The duty of worshiping the Gods was based upon the fact of their superiority to man. "The superior and excellent nature of the Gods requires a pious adoration from men, because it is possessed of immortality, and the most exalted felicity; for whatever excels has a right to veneration." Yet "all fear of the power and anger of the Gods should be banished; for we must understand that anger and affection are inconsistent with the nature of a happy and immortal being. These apprehensions being removed, no dread of the superior power remains." On the same principles that the existence of the Gods was allowed, that is, on the pre-notion and universal belief of their existence, it was held that the Gods were happy and immortal, to which the Epicurians added this doctrine: "That which is eternally happy cannot be burdened with any labor itself, nor can it impose any labor on another; nor can it be influenced by resentment or favor; because things which are liable to such feelings must be weak and frail."

It was generally held by the opponents of Epicurus that, as a matter of fact, he did not believe in the existence of the Gods at all; but dared not deny their existence for fear of the Athenian law against impiety, and because such denial would render him unpopular. But after becoming acquainted with his views as to the nature of the Gods, one is prepared to accept the criticism of his doctrines which Cicero puts in the mouth of Cotta, in his Tusculan Disputations, viz., "Epicurus has allowed a deity in words but destroyed him in fact." He rendered his Gods as intangible, as useless, as far removed from exciting adoration, or of controlling the universe, as have the orthodox Christian sects their Deity, who is said to be without body, or parts, or passions; which, if such be his nature, leaves him without quality through which he may affect humanity or the universe either for good or evil.

I next take up the school of Stoics. The Stoics believed (1) that there were Gods; (2) they undertook to define their character and nature; (3) they held that the universe is governed by them, and (4) that they exercise a superintendency over human affairs.

The evidence for the existence of the Gods they saw primarily in the universe itself. "What can be so plain and evident," they argued, "when we behold the heavens, and contemplate the celestial bodies, as the existence of some supreme, divine intelligence by which these things are governed?" "Were it otherwise," they added, "Ennius would not with universal approbation have said,

Look up to the refulgent heavens abovewhich all men call unanimously Jove—* * * Of Gods and men the sire.

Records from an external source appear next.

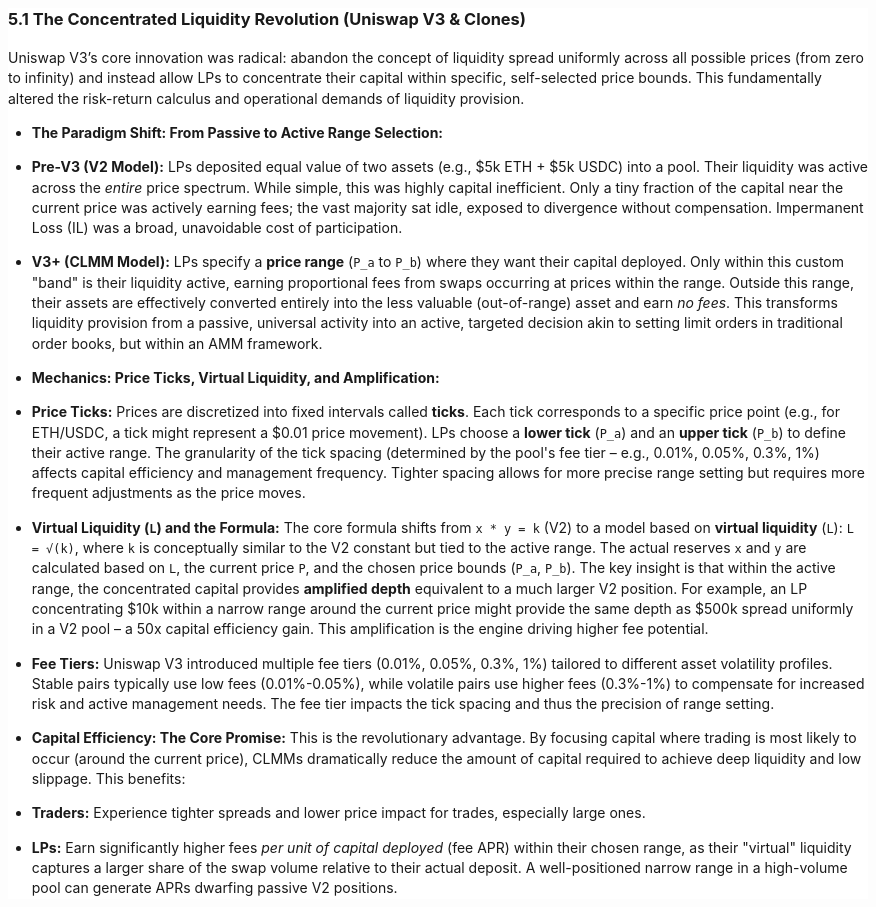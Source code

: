 ### 5.1 The Concentrated Liquidity Revolution (Uniswap V3 & Clones)

Uniswap V3’s core innovation was radical: abandon the concept of liquidity spread uniformly across all possible prices (from zero to infinity) and instead allow LPs to concentrate their capital within specific, self-selected price bounds. This fundamentally altered the risk-return calculus and operational demands of liquidity provision.

*   **The Paradigm Shift: From Passive to Active Range Selection:**

*   **Pre-V3 (V2 Model):** LPs deposited equal value of two assets (e.g., $5k ETH + $5k USDC) into a pool. Their liquidity was active across the *entire* price spectrum. While simple, this was highly capital inefficient. Only a tiny fraction of the capital near the current price was actively earning fees; the vast majority sat idle, exposed to divergence without compensation. Impermanent Loss (IL) was a broad, unavoidable cost of participation.

*   **V3+ (CLMM Model):** LPs specify a **price range** (`P_a` to `P_b`) where they want their capital deployed. Only within this custom "band" is their liquidity active, earning proportional fees from swaps occurring at prices within the range. Outside this range, their assets are effectively converted entirely into the less valuable (out-of-range) asset and earn *no fees*. This transforms liquidity provision from a passive, universal activity into an active, targeted decision akin to setting limit orders in traditional order books, but within an AMM framework.

*   **Mechanics: Price Ticks, Virtual Liquidity, and Amplification:**

*   **Price Ticks:** Prices are discretized into fixed intervals called **ticks**. Each tick corresponds to a specific price point (e.g., for ETH/USDC, a tick might represent a $0.01 price movement). LPs choose a **lower tick** (`P_a`) and an **upper tick** (`P_b`) to define their active range. The granularity of the tick spacing (determined by the pool's fee tier – e.g., 0.01%, 0.05%, 0.3%, 1%) affects capital efficiency and management frequency. Tighter spacing allows for more precise range setting but requires more frequent adjustments as the price moves.

*   **Virtual Liquidity (`L`) and the Formula:** The core formula shifts from `x * y = k` (V2) to a model based on **virtual liquidity** (`L`): `L = √(k)`, where `k` is conceptually similar to the V2 constant but tied to the active range. The actual reserves `x` and `y` are calculated based on `L`, the current price `P`, and the chosen price bounds (`P_a`, `P_b`). The key insight is that within the active range, the concentrated capital provides **amplified depth** equivalent to a much larger V2 position. For example, an LP concentrating $10k within a narrow range around the current price might provide the same depth as $500k spread uniformly in a V2 pool – a 50x capital efficiency gain. This amplification is the engine driving higher fee potential.

*   **Fee Tiers:** Uniswap V3 introduced multiple fee tiers (0.01%, 0.05%, 0.3%, 1%) tailored to different asset volatility profiles. Stable pairs typically use low fees (0.01%-0.05%), while volatile pairs use higher fees (0.3%-1%) to compensate for increased risk and active management needs. The fee tier impacts the tick spacing and thus the precision of range setting.

*   **Capital Efficiency: The Core Promise:** This is the revolutionary advantage. By focusing capital where trading is most likely to occur (around the current price), CLMMs dramatically reduce the amount of capital required to achieve deep liquidity and low slippage. This benefits:

*   **Traders:** Experience tighter spreads and lower price impact for trades, especially large ones.

*   **LPs:** Earn significantly higher fees *per unit of capital deployed* (fee APR) within their chosen range, as their "virtual" liquidity captures a larger share of the swap volume relative to their actual deposit. A well-positioned narrow range in a high-volume pool can generate APRs dwarfing passive V2 positions.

Look up to the refulgent heavens abovewhich all men call unanimously Jove—* * * Of Gods and men the sire.

Of the nature of the Deity they held two things: First of all, that he is an animated though impersonal being; secondly, that there is nothing in all nature superior to him. "I do not see," says one well versed in their doctrines, "what can be more consistent with this idea and pre-conception than to attribute a mind and divinity to the world, the most excellent of all beings." The God of the Stoics is further described as a corporeal being, united to matter by a necessary connection; and, moreover, as subject to fate, so that he can bestow neither rewards nor punishments. That this sect held to the extinction of the soul at death, is allowed by all the learned. The Stoics drew their philosophy mainly from Socrates and Aristotle. Their cosmology was pantheistic, matter and force being the two ultimate principles, and God being the working force of the universe, giving it unity, beauty and adaptation.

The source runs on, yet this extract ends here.